Under the agreement, voucher tenants will remain in the voucher program and continue to pay 30 percent of their income regardless of how much their income increases. “So I guess if you’re a voucher tenant and begin making $200,000 a year, you might want to move,” Fabricant quipped. LAP tenants will also remain in the LAP program even if their incomes fall below 95 percent of median family income.

If any tenant leaves an I.P.N. apartment, that unit will go to market-rate rent. However, under the agreement, blood relatives and registered domestic partners already living in an apartment for the previous two years will be able to inherit the apartment at the agreed rents.

“This agreement is permanent and doesn’t end as long as you’re in I.P.N.,” said Fabricant to another burst of applause. Gluck has also agreed to make long-needed physical improvements in the complex without imposing rent increase for major capital improvements, Fabricant said.

The big uncertainty is the future of sticky vouchers. The Bush administration’s proposed budget for next year would restructure the entire federal housing subsidy system. While a spokesperson for HUD said last month that the proposed new system would cover as many tenants as the present one, critics say the new system would cover far fewer people over the next nine years.

Fabricant said on Thursday that he has been warning I.P.N. tenants for three years that federal housing subsidies are never a sure thing. But he recalled that former H.P.D. Commissioner Jerilyn Perine testified before the City Council in October that the vouchers would be available for eligible tenants. “Both H.P.D. and HUD came to a tenant meeting last month with Gluck’s lawyers to explain the vouchers,” Fabricant said. “They said that some kind of voucher system has been in place for 30 years and told us not to worry,” he added.

Nevertheless, Fabricant told the March 8 meeting that the next lobbying effort will be to get the city and state to support the vouchers if the federal subsidy lapses.

I.P.N. board members and tenants on Monday hailed the deal but there was still some anxiety.

“I guess vouchers are really a catch 22,” one tenant said during the open question and comment period on Monday, worried about the future of the program.

“I hate to be a hazer, but for tenants who pay a surcharge now, will the base rent include the surcharge,” asked another tenant using the Yiddish word for pig.
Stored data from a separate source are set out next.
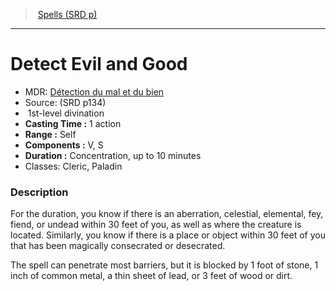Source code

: ﻿---
!SpellItem
Family: SpellVO
Level: 1
Type: divination
CastingTime: 1 action
Range: Self
Components: V, S
Duration: Concentration, up to 10 minutes
Classes: Cleric, Paladin
Id: spells_vo.md#detect-evil-and-good
ParentLink: spells_vo.md#spells-srd-p
Name: Detect Evil and Good
ParentName: Spells (SRD p)
NameLevel: 1
AltName: '[Détection du mal et du bien](hd_spells_detection_du_mal_et_du_bien.md)'
Source: (SRD p134)
Attributes:
  Name: Detect Evil and Good
  Markdown: >+
    # <!--Name-->Detect Evil and Good<!--/Name-->


    - MDR: <!--AltName-->[Détection du mal et du bien](hd_spells_detection_du_mal_et_du_bien.md)<!--/AltName-->

    - Source: <!--Source-->(SRD p134)<!--/Source-->

    -  <!--Level-->1<!--/Level-->st-level <!--Type-->divination<!--/Type-->

    - **Casting Time :** <!--CastingTime-->1 action<!--/CastingTime-->

    - **Range :** <!--Range-->Self<!--/Range-->

    - **Components :** <!--Components-->V, S<!--/Components-->

    - **Duration :** <!--Duration-->Concentration, up to 10 minutes<!--/Duration-->

    - Classes: <!--Classes-->Cleric, Paladin<!--/Classes-->


    ### Description


    For the duration, you know if there is an aberration, celestial, elemental, fey, fiend, or undead within 30 feet of you, as well as where the creature is located. Similarly, you know if there is a place or object within 30 feet of you that has been magically consecrated or desecrated.


    The spell can penetrate most barriers, but it is blocked by 1 foot of stone, 1 inch of common metal, a thin sheet of lead, or 3 feet of wood or dirt.

  AltName: '[Détection du mal et du bien](hd_spells_detection_du_mal_et_du_bien.md)'
  Source: (SRD p134)
  Level: 1
  Type: divination
  CastingTime: 1 action
  Range: Self
  Components: V, S
  Duration: Concentration, up to 10 minutes
  Classes: Cleric, Paladin
AttributesDictionary: >+
  Name: Detect Evil and Good

  Markdown: >+

    # <!--Name-->Detect Evil and Good<!--/Name-->





    - MDR: <!--AltName-->[Détection du mal et du bien](hd_spells_detection_du_mal_et_du_bien.md)<!--/AltName-->



    - Source: <!--Source-->(SRD p134)<!--/Source-->



    -  <!--Level-->1<!--/Level-->st-level <!--Type-->divination<!--/Type-->



    - **Casting Time :** <!--CastingTime-->1 action<!--/CastingTime-->



    - **Range :** <!--Range-->Self<!--/Range-->



    - **Components :** <!--Components-->V, S<!--/Components-->



    - **Duration :** <!--Duration-->Concentration, up to 10 minutes<!--/Duration-->



    - Classes: <!--Classes-->Cleric, Paladin<!--/Classes-->





    ### Description





    For the duration, you know if there is an aberration, celestial, elemental, fey, fiend, or undead within 30 feet of you, as well as where the creature is located. Similarly, you know if there is a place or object within 30 feet of you that has been magically consecrated or desecrated.





    The spell can penetrate most barriers, but it is blocked by 1 foot of stone, 1 inch of common metal, a thin sheet of lead, or 3 feet of wood or dirt.



  AltName: '[Détection du mal et du bien](hd_spells_detection_du_mal_et_du_bien.md)'

  Source: (SRD p134)

  Level: 1

  Type: divination

  CastingTime: 1 action

  Range: Self

  Components: V, S

  Duration: Concentration, up to 10 minutes

  Classes: Cleric, Paladin

---
> [Spells (SRD p)](srd_spells.md)

---

# Detect Evil and Good

- MDR: [Détection du mal et du bien](hd_spells_detection_du_mal_et_du_bien.md)
- Source: (SRD p134)
-  1st-level divination
- **Casting Time :** 1 action
- **Range :** Self
- **Components :** V, S
- **Duration :** Concentration, up to 10 minutes
- Classes: Cleric, Paladin

### Description

For the duration, you know if there is an aberration, celestial, elemental, fey, fiend, or undead within 30 feet of you, as well as where the creature is located. Similarly, you know if there is a place or object within 30 feet of you that has been magically consecrated or desecrated.

The spell can penetrate most barriers, but it is blocked by 1 foot of stone, 1 inch of common metal, a thin sheet of lead, or 3 feet of wood or dirt.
The answer was yes.

Although board members declared the deal “unprecedented,” other former Mitchell-Lama projects established a pattern. Heywood Tower tenants on the Upper West Side at Amsterdam Ave. and 91st St., a 188-unit residential building that left the program last year, have a similar agreement with their landlord, Seavey Organization. Glen Gardens, a development on 87th St. and Amsterdam Ave., which also left the program, also has a similar agreement.

Tenants at Land’s End 1, a 251-unit Mitchell-Lama rental building on Clinton St. on the Lower East Side, are negotiating with their landlord, Starrett Corp., who plans to leave the Mitchell-Lama program. Lands End 1 tenants are also counting on sticky vouchers to subsidize rents.

But tenants at West Village Houses, the complex of 42 low-rise buildings with 420 apartments, have a tougher problem. They too are talking to their landlord who intends to leave the program, but according to Katy Bordonaro, a tenant leader, the complex was completed before 1974 and therefore not eligible for sticky vouchers.